━━ RECORDS TO PROCESS ━━

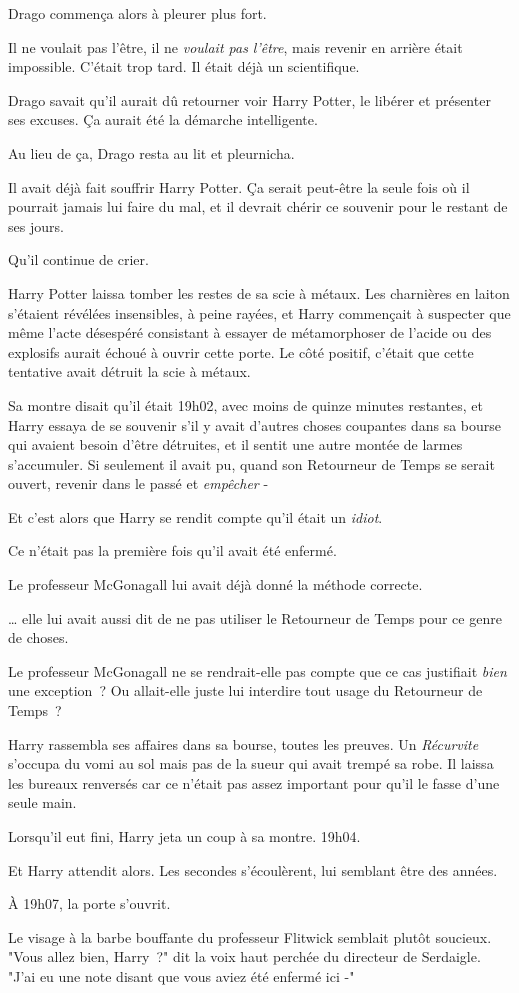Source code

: Drago commença alors à pleurer plus fort.

Il ne voulait pas l'être, il ne \emph{voulait pas l'être}, mais revenir en arrière était impossible. C'était trop tard. Il était déjà un scientifique.

Drago savait qu'il aurait dû retourner voir Harry Potter, le libérer et présenter ses excuses. Ça aurait été la démarche intelligente.

Au lieu de ça, Drago resta au lit et pleurnicha.

Il avait déjà fait souffrir Harry Potter. Ça serait peut-être la seule fois où il pourrait jamais lui faire du mal, et il devrait chérir ce souvenir pour le restant de ses jours.

Qu'il continue de crier.

\later

Harry Potter laissa tomber les restes de sa scie à métaux. Les charnières en laiton s'étaient révélées insensibles, à peine rayées, et Harry commençait à suspecter que même l'acte désespéré consistant à essayer de métamorphoser de l'acide ou des explosifs aurait échoué à ouvrir cette porte. Le côté positif, c'était que cette tentative avait détruit la scie à métaux.

Sa montre disait qu'il était 19h02, avec moins de quinze minutes restantes, et Harry essaya de se souvenir s'il y avait d'autres choses coupantes dans sa bourse qui avaient besoin d'être détruites, et il sentit une autre montée de larmes s'accumuler. Si seulement il avait pu, quand son Retourneur de Temps se serait ouvert, revenir dans le passé et \emph{empêcher} -

Et c'est alors que Harry se rendit compte qu'il était un \emph{idiot}.

Ce n'était pas la première fois qu'il avait été enfermé.

Le professeur McGonagall lui avait déjà donné la méthode correcte.

… elle lui avait aussi dit de ne pas utiliser le Retourneur de Temps pour ce genre de choses.

Le professeur McGonagall ne se rendrait-elle pas compte que ce cas justifiait \emph{bien} une exception~? Ou allait-elle juste lui interdire tout usage du Retourneur de Temps~?

Harry rassembla ses affaires dans sa bourse, toutes les preuves. Un \emph{Récurvite} s'occupa du vomi au sol mais pas de la sueur qui avait trempé sa robe. Il laissa les bureaux renversés car ce n'était pas assez important pour qu'il le fasse d'une seule main.

Lorsqu'il eut fini, Harry jeta un coup à sa montre. 19h04.

Et Harry attendit alors. Les secondes s'écoulèrent, lui semblant être des années.

À 19h07, la porte s'ouvrit.

Le visage à la barbe bouffante du professeur Flitwick semblait plutôt soucieux. "Vous allez bien, Harry~?" dit la voix haut perchée du directeur de Serdaigle. "J'ai eu une note disant que vous aviez été enfermé ici -"~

━━━

== ACTIVITY ==
Your answer must be an exact repeat of the records above, with no pictures in it.

== RESPONSE AREA ==
Source code

: Drago commença alors à pleurer plus fort.

Il ne voulait pas l'être, il ne \emph{voulait pas l'être}, mais revenir en arrière était impossible. C'était trop tard. Il était déjà un scientifique.

Drago savait qu'il aurait dû retourner voir Harry Potter, le libérer et présenter ses excuses. Ça aurait été la démarche intelligente.

Au lieu de ça, Drago resta au lit et pleurnicha.

Il avait déjà fait souffrir Harry Potter. Ça serait peut-être la seule fois où il pourrait jamais lui faire du mal, et il devrait chérir ce souvenir pour le restant de ses jours.

Qu'il continue de crier.

\later

Harry Potter laissa tomber les restes de sa scie à métaux. Les charnières en laiton s'étaient révélées insensibles, à peine rayées, et Harry commençait à suspecter que même l'acte désespéré consistant à essayer de métamorphoser de l'acide ou des explosifs aurait échoué à ouvrir cette porte. Le côté positif, c'était que cette tentative avait détruit la scie à métaux.

Sa montre disait qu'il était 19h02, avec moins de quinze minutes restantes, et Harry essaya de se souvenir s'il y avait d'autres choses coupantes dans sa bourse qui avaient besoin d'être détruites, et il sentit une autre montée de larmes s'accumuler. Si seulement il avait pu, quand son Retourneur de Temps se serait ouvert, revenir dans le passé et \emph{empêcher} -

Et c'est alors que Harry se rendit compte qu'il était un \emph{idiot}.

Ce n'était pas la première fois qu'il avait été enfermé.

Le professeur McGonagall lui avait déjà donné la méthode correcte.

… elle lui avait aussi dit de ne pas utiliser le Retourneur de Temps pour ce genre de choses.

Le professeur McGonagall ne se rendrait-elle pas compte que ce cas justifiait \emph{bien} une exception~? Ou allait-elle juste lui interdire tout usage du Retourneur de Temps~?

Harry rassembla ses affaires dans sa bourse, toutes les preuves. Un \emph{Récurvite} s'occupa du vomi au sol mais pas de la sueur qui avait trempé sa robe. Il laissa les bureaux renversés car ce n'était pas assez important pour qu'il le fasse d'une seule main.

Lorsqu'il eut fini, Harry jeta un coup à sa montre. 19h04.

Et Harry attendit alors. Les secondes s'écoulèrent, lui semblant être des années.

À 19h07, la porte s'ouvrit.

Le visage à la barbe bouffante du professeur Flitwick semblait plutôt soucieux. "Vous allez bien, Harry~?" dit la voix haut perchée du directeur de Serdaigle. "J'ai eu une note disant que vous aviez été enfermé ici -"~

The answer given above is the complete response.